### Exercise goal
Print, please, the line that contains "## 📫 Contribuidores<br>" and each line after it to the end of the entries, unchanged and with nothing else.

### Rendered images with source text

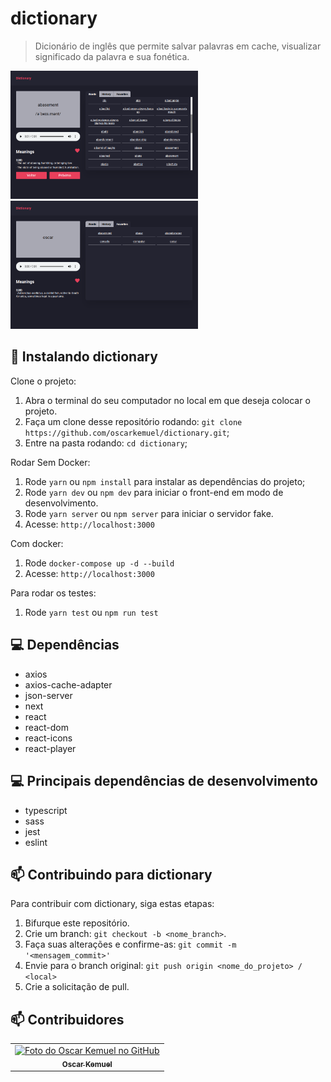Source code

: # dictionary

> Dicionário de inglês que permite salvar palavras em cache, visualizar significado da palavra e sua fonética.

<img src="https://raw.githubusercontent.com/oscarkemuel/dictionary/main/src/assets/prints/print1.png" width="300px;" />
<img src="https://raw.githubusercontent.com/oscarkemuel/dictionary/main/src/assets/prints/print2.png" width="300px;" />

## 🚀 Instalando dictionary

Clone o projeto:

1. Abra o terminal do seu computador no local em que deseja colocar o projeto.
2. Faça um clone desse repositório rodando: `git clone https://github.com/oscarkemuel/dictionary.git`;
3. Entre na pasta rodando: `cd dictionary`;

Rodar Sem Docker:
1. Rode `yarn` ou `npm install` para instalar as dependências do projeto;
2. Rode `yarn dev` ou `npm dev` para iniciar o front-end em modo de desenvolvimento.
3. Rode `yarn server` ou `npm server` para iniciar o servidor fake.
4. Acesse: `http://localhost:3000`

Com docker:
1. Rode `docker-compose up -d --build`
2. Acesse: `http://localhost:3000`

Para rodar os testes:
1. Rode `yarn test` ou `npm run test`

## :computer: Dependências
* axios
* axios-cache-adapter
* json-server
* next
* react
* react-dom
* react-icons
* react-player

## :computer: Principais dependências de desenvolvimento
* typescript
* sass
* jest
* eslint

## 📫 Contribuindo para dictionary
Para contribuir com dictionary, siga estas etapas:

1. Bifurque este repositório.
2. Crie um branch: `git checkout -b <nome_branch>`.
3. Faça suas alterações e confirme-as: `git commit -m '<mensagem_commit>'`
4. Envie para o branch original: `git push origin <nome_do_projeto> / <local>`
5. Crie a solicitação de pull.

## 📫 Contribuidores<br>

<table>
  <tr>
    <td align="center">
      <a href="https://github.com/oscarkemuel/">
        <img src="https://github.com/oscarkemuel.png" width="100px;" alt="Foto do Oscar Kemuel no GitHub"/><br>
        <sub>
          <b>Oscar Kemuel</b>
        </sub>
      </a>
    </td>
  </tr>
</table>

### Response
## 📫 Contribuidores<br>

<table>
  <tr>
    <td align="center">
      <a href="https://github.com/oscarkemuel/">
        <img src="https://github.com/oscarkemuel.png" width="100px;" alt="Foto do Oscar Kemuel no GitHub"/><br>
        <sub>
          <b>Oscar Kemuel</b>
        </sub>
      </a>
    </td>
  </tr>
</table>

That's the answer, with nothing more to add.